The topics of the 2011 Tax Reform Act No. 1430-2010 featured in this issue are: (1) the immediate elimination of the 30% FAID special income tax deduction (as defined in §1, P.2, herein below); (2) the adoption of a 14% withholding tax on certain cross-border financings; (3) the changes to the “one-time” net–worth tax assessable on January 1st, 2011; (4) the unexpected adoption of the 25% surcharge on this 2011 net-worth tax and the adoption of this tax for taxpayers with gross net-worth between USD $500k and USD $1.5m, among other related measures adopted in the year-end “Economic Emergency” decrees; (5) the adoption of an advanced collection “self-withholding tax” on hydrocarbons and minerals exports of up to 10%; (6) the elimination of the zero-rated VAT regime for “intermediate services in the production line” for hydrocarbons and mining export activities; (7) the elimination of the special transfer pricing regime for mining activities; (8) the reduction of penalties in transfer pricing compliance; (9) the amendments to the current statutory foreign tax credit regime for Colombian income tax taxpayers; (10) the changes introduced to the Bank Debits Tax and its progressive sunset scheduled for 2018; and (11) the temporary availability of penalties and lateness interest rebates in national level tax debts.
In matters of taxation the Colombian Congress had a prolific year-end and in addition to Tax Reform Act No. 1430-2010, many other changes were introduced in other pieces of legislation enacted last December, which are not featured in this issue of Colombian_Tax_Flash®.
part of this document is prohibited without the prior written consent of one of the partners of Lewin & Wills.
The 2011 tax reform act adopts an immediate elimination of the “popular” 30% Fixed Assets Investments Income Tax Deduction (“FAID”), beginning January 1st, 2011.
Subject to eligibility, for FY2010 income taxpayers are entitled to deduct 30% of their investments in tangible fixed assets used in their income producing activity. Although the percentage varied from 25% to 40%, this deduction was available since FY2003 for both purchased and manufactured (or built) assets, and for both new and used (second-hand) assets. Leased assets were also eligible for this incentive, provided that the taxpayer exercises the irrevocable purchase option in the corresponding agreement. Certain rules and restrictions were applicable (For more information on the creation and evolution of the FAID, see: Colombian_Tax_Flash®: July 2004, yr. 1 – No. 2; November 2006, yr. 3 – No. 7, P.1 [unnumbered item 2]; January 2007, yr. 4 – No. 8, P.2 [unnumbered item 5]; April 2007, yr. 4 – No. 10, P.2 [unnumbered item 6]; October 2007, yr. 4 – No. 12, P.1 [unnumbered item 2]; August 2008, yr. 5 – No. 15, P.2 [unnumbered item 3]; September 2009, yr. 6 – No. 17, P.1, §§2(b) and 2(c); March 2010, yr. 7 – No. 18, P.2, §(b), all found in the Publications tab at: www.lewinywills.com).

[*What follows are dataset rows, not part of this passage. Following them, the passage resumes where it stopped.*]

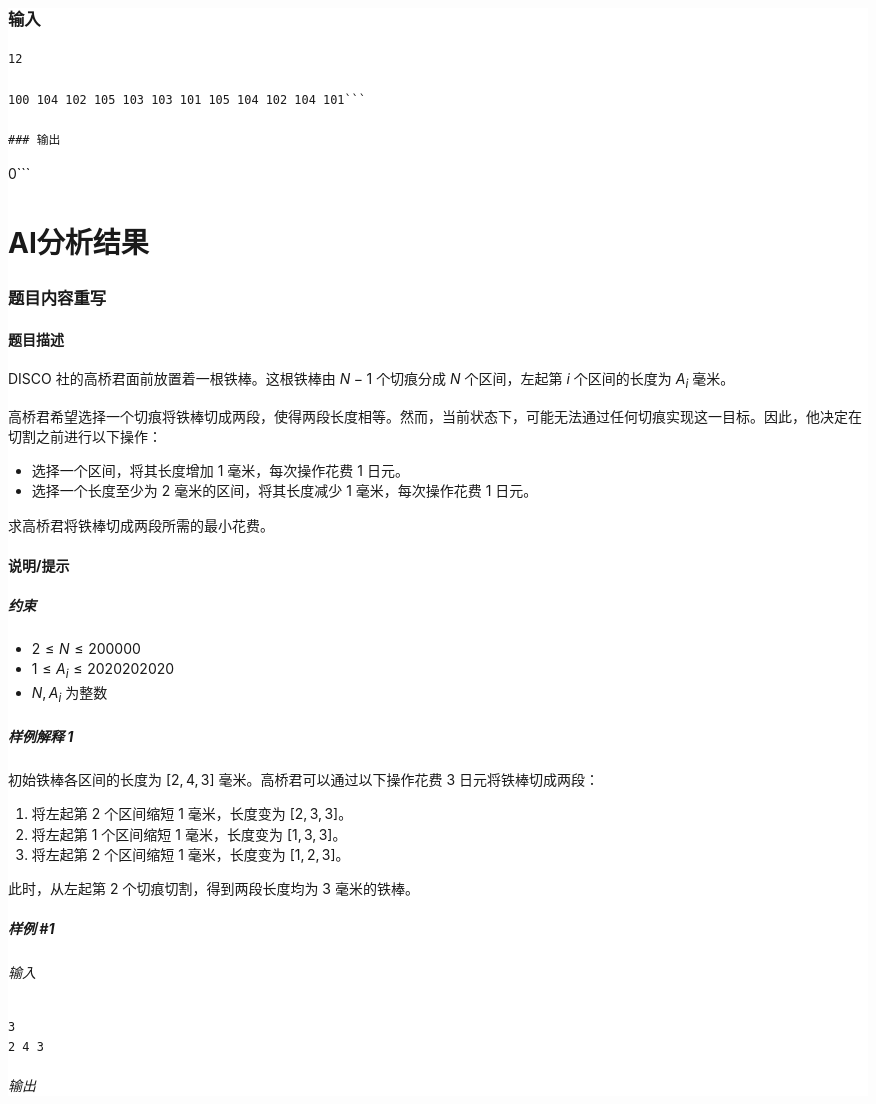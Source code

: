 ### 输入

```
12

100 104 102 105 103 103 101 105 104 102 104 101```

### 输出

```
0```

# AI分析结果

### 题目内容重写

#### 题目描述

DISCO 社的高桥君面前放置着一根铁棒。这根铁棒由 $N-1$ 个切痕分成 $N$ 个区间，左起第 $i$ 个区间的长度为 $A_i$ 毫米。

高桥君希望选择一个切痕将铁棒切成两段，使得两段长度相等。然而，当前状态下，可能无法通过任何切痕实现这一目标。因此，他决定在切割之前进行以下操作：

- 选择一个区间，将其长度增加 1 毫米，每次操作花费 1 日元。
- 选择一个长度至少为 2 毫米的区间，将其长度减少 1 毫米，每次操作花费 1 日元。

求高桥君将铁棒切成两段所需的最小花费。

#### 说明/提示

##### 约束

- $2 \leq N \leq 200000$
- $1 \leq A_i \leq 2020202020$
- $N, A_i$ 为整数

##### 样例解释 1

初始铁棒各区间的长度为 $[2, 4, 3]$ 毫米。高桥君可以通过以下操作花费 3 日元将铁棒切成两段：

1. 将左起第 2 个区间缩短 1 毫米，长度变为 $[2, 3, 3]$。
2. 将左起第 1 个区间缩短 1 毫米，长度变为 $[1, 3, 3]$。
3. 将左起第 2 个区间缩短 1 毫米，长度变为 $[1, 2, 3]$。

此时，从左起第 2 个切痕切割，得到两段长度均为 3 毫米的铁棒。

##### 样例 #1

###### 输入

```
3
2 4 3
```

###### 输出


[problemUrl]: https://atcoder.jp/contests/ddcc2020-qual/tasks/ddcc2020_qual_b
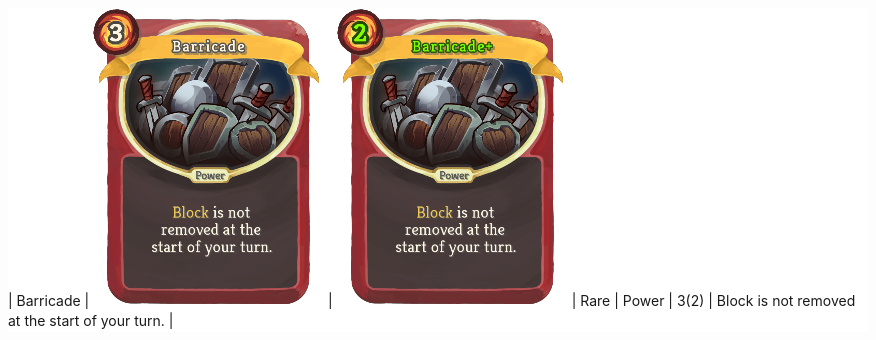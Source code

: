 | Barricade | ![](../../slay-the-spire/small-card-images/Barricade.png) | ![](../../slay-the-spire/small-card-images/BarricadePlus.png) | Rare | Power | 3(2) | Block is not removed at the start of your turn. |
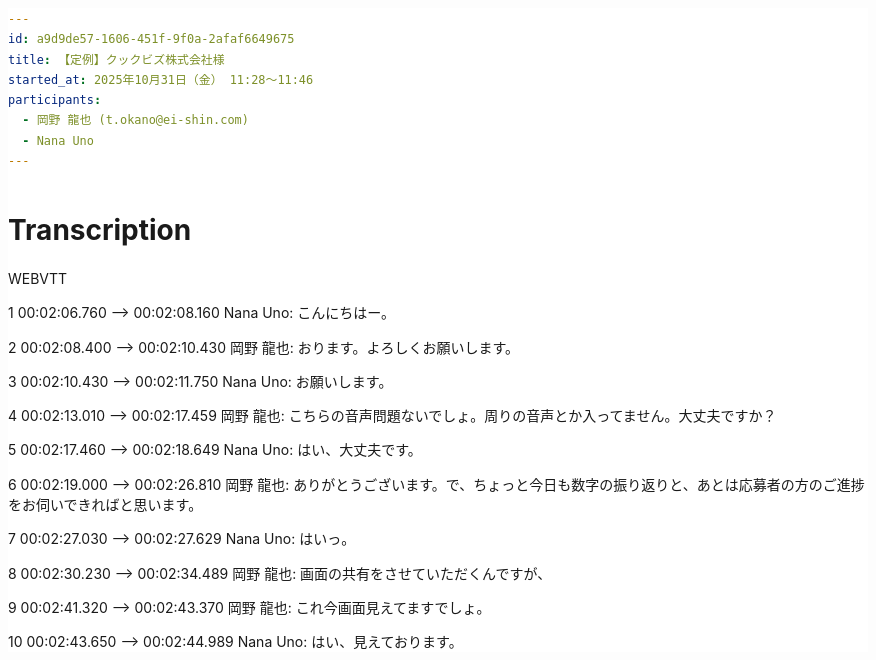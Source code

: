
 ```yaml
---
id: a9d9de57-1606-451f-9f0a-2afaf6649675
title: 【定例】クックビズ株式会社様
started_at: 2025年10月31日（金） 11:28〜11:46
participants:
  - 岡野 龍也 (t.okano@ei-shin.com)
  - Nana Uno
---
```


# Transcription

WEBVTT

1
00:02:06.760 --> 00:02:08.160
Nana Uno: こんにちはー。

2
00:02:08.400 --> 00:02:10.430
岡野 龍也: おります。よろしくお願いします。

3
00:02:10.430 --> 00:02:11.750
Nana Uno: お願いします。

4
00:02:13.010 --> 00:02:17.459
岡野 龍也: こちらの音声問題ないでしょ。周りの音声とか入ってません。大丈夫ですか？

5
00:02:17.460 --> 00:02:18.649
Nana Uno: はい、大丈夫です。

6
00:02:19.000 --> 00:02:26.810
岡野 龍也: ありがとうございます。で、ちょっと今日も数字の振り返りと、あとは応募者の方のご進捗をお伺いできればと思います。

7
00:02:27.030 --> 00:02:27.629
Nana Uno: はいっ。

8
00:02:30.230 --> 00:02:34.489
岡野 龍也: 画面の共有をさせていただくんですが、

9
00:02:41.320 --> 00:02:43.370
岡野 龍也: これ今画面見えてますでしょ。

10
00:02:43.650 --> 00:02:44.989
Nana Uno: はい、見えております。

Although the change originally proposed by the Colombian Government was the immediate elimination for the hydrocarbons and mining industries and a progressive elimination for all other sectors, the Colombian Congress opted for the immediate elimination of the FAID for all sectors.
Interestingly, the Lawmaker in the 2011 tax reform act provided that any income tax taxpayers that included the 30% FAID in a Legal Stability Agreement (hereinafter “LSA”) filed for before November 1st, 2010, will be entitled to benefit from the 30% FAID for up to three-years. The Lawmaker was silent with respect to those taxpayers with LSAs already executed (vis-à-vis those filed for) that also included the 30% FAID; will they continue to benefit from the 30% FAID for the term of the duration of the corresponding LSA or will this benefit also be limited to a 3-year term? This should be carefully analyzed on a case-by-case basis, as it is likely to be a controversial issue.
As a reminder, since their adoption on 2005, LSAs have become important tools for eligible investors and companies in Colombia seeking to prevent future changes in selected features of the Colombian legal and tax framework, that they consider key to their investments and business activities in the country (see: Colombian_Tax_Flash®, September 2009, yr. 6 – No. 17, P.3, §5, found in the Publications tab at www.lewinywills.com).
Pursuant to the 2011 tax reform act and unless otherwise provided for in the applicable regulations, interest payments on certain inbound cross-border “Qualified Credit Facilities” and “Qualified Leasing Transactions” (both as defined further below), shall be subject to a 14% withholding tax. If the 14% withholding tax is not applied, the Colombian payor cannot deduct the corresponding interest payment, without prejudice of its joint and several liability for the tax that was not withheld.
For over 25 years, the Colombian income tax regulations privileged interest payments on certain Qualified Credit Facilities and Qualified Leasing Transactions, by deeming such payments as income not from a Colombian source thus not subject to Colombian Withholding Tax. If the cross-border inbound financing was not qualified or otherwise exempted, the corresponding interest payments were subject to a 33% withholding tax.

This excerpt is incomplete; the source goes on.